June 4, 2006
The Cost of a White Collar Crime Trial
The Wall Street Journal reports here that Dennis Kozlowski, former CEO of Tyco, has filed an action concerning whether there is insurance coverage for his legal bills. What is perhaps the most telling aspect here is that Kozlowski's claim is for "nearly $17.8 million."
Seeing this amount, it is no wonder that the government secures so many plea agreements. How can mid and lower level executives, who are probably not eligible for a public defender, provide ample representation to defend themselves against government cases? And in seeing the number of individuals who plead guilty and cooperate with the government, one has to wonder whether their anxiousness to provide "good" testimony for the government is motivated by their inability to properly defend themselves because they cannot afford the cost of the litigation.

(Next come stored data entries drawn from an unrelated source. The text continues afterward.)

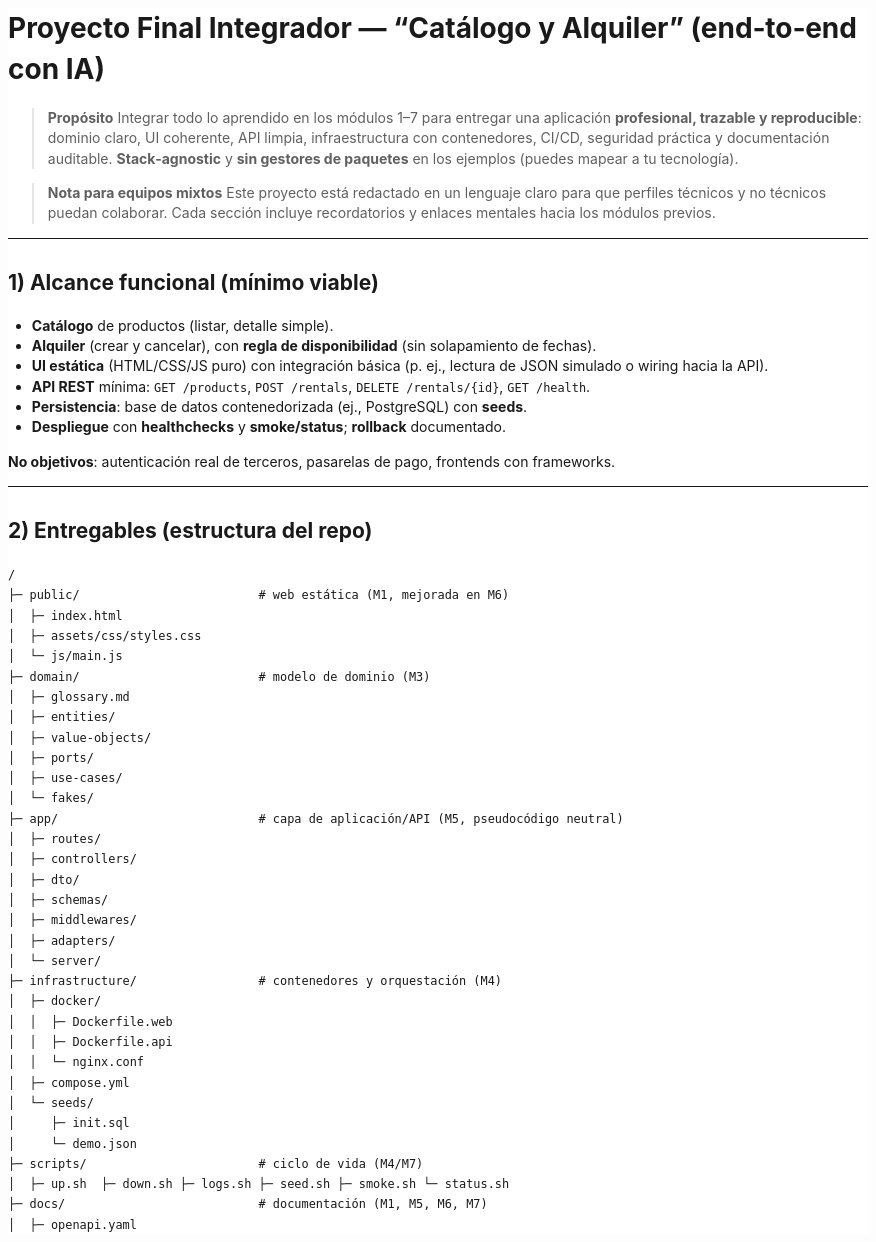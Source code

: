 # Proyecto Final Integrador — “Catálogo y Alquiler” (end‑to‑end con IA)
> **Propósito**
> Integrar todo lo aprendido en los módulos 1–7 para entregar una aplicación **profesional, trazable y reproducible**: dominio claro, UI coherente, API limpia, infraestructura con contenedores, CI/CD, seguridad práctica y documentación auditable. **Stack‑agnostic** y **sin gestores de paquetes** en los ejemplos (puedes mapear a tu tecnología).

> **Nota para equipos mixtos**
> Este proyecto está redactado en un lenguaje claro para que perfiles técnicos y no técnicos puedan colaborar. Cada sección incluye recordatorios y enlaces mentales hacia los módulos previos.

---

## 1) Alcance funcional (mínimo viable)
- **Catálogo** de productos (listar, detalle simple).
- **Alquiler** (crear y cancelar), con **regla de disponibilidad** (sin solapamiento de fechas).  
- **UI estática** (HTML/CSS/JS puro) con integración básica (p. ej., lectura de JSON simulado o wiring hacia la API).  
- **API REST** mínima: `GET /products`, `POST /rentals`, `DELETE /rentals/{id}`, `GET /health`.  
- **Persistencia**: base de datos contenedorizada (ej., PostgreSQL) con **seeds**.  
- **Despliegue** con **healthchecks** y **smoke/status**; **rollback** documentado.

**No objetivos**: autenticación real de terceros, pasarelas de pago, frontends con frameworks.

---

## 2) Entregables (estructura del repo)
```text
/
├─ public/                         # web estática (M1, mejorada en M6)
│  ├─ index.html
│  ├─ assets/css/styles.css
│  └─ js/main.js
├─ domain/                         # modelo de dominio (M3)
│  ├─ glossary.md
│  ├─ entities/
│  ├─ value-objects/
│  ├─ ports/
│  ├─ use-cases/
│  └─ fakes/
├─ app/                            # capa de aplicación/API (M5, pseudocódigo neutral)
│  ├─ routes/
│  ├─ controllers/
│  ├─ dto/
│  ├─ schemas/
│  ├─ middlewares/
│  ├─ adapters/
│  └─ server/
├─ infrastructure/                 # contenedores y orquestación (M4)
│  ├─ docker/
│  │  ├─ Dockerfile.web
│  │  ├─ Dockerfile.api
│  │  └─ nginx.conf
│  ├─ compose.yml
│  └─ seeds/
│     ├─ init.sql
│     └─ demo.json
├─ scripts/                        # ciclo de vida (M4/M7)
│  ├─ up.sh  ├─ down.sh ├─ logs.sh ├─ seed.sh ├─ smoke.sh └─ status.sh
├─ docs/                           # documentación (M1, M5, M6, M7)
│  ├─ openapi.yaml
```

White collar cases probably cost more than the typical street crime cases in federal court. For example, as seen in recent high profile white collar cases, the trials tend to be fairly lengthy (thus increased attorney fees). The trials often require experts such as forensic accountants and individuals able to dissect the business documents of the company (thus increased fees). And the attorneys handling the cases may be conflicted out of other cases associated with the investigation (thus increased attorney fees). One has to also wonder what amounts it cost the government to prosecute these cases, and is it worth the amount being spent.
(esp) (with thanks to Professor Jerold Israel for a recent conversation that motivated this blog entry)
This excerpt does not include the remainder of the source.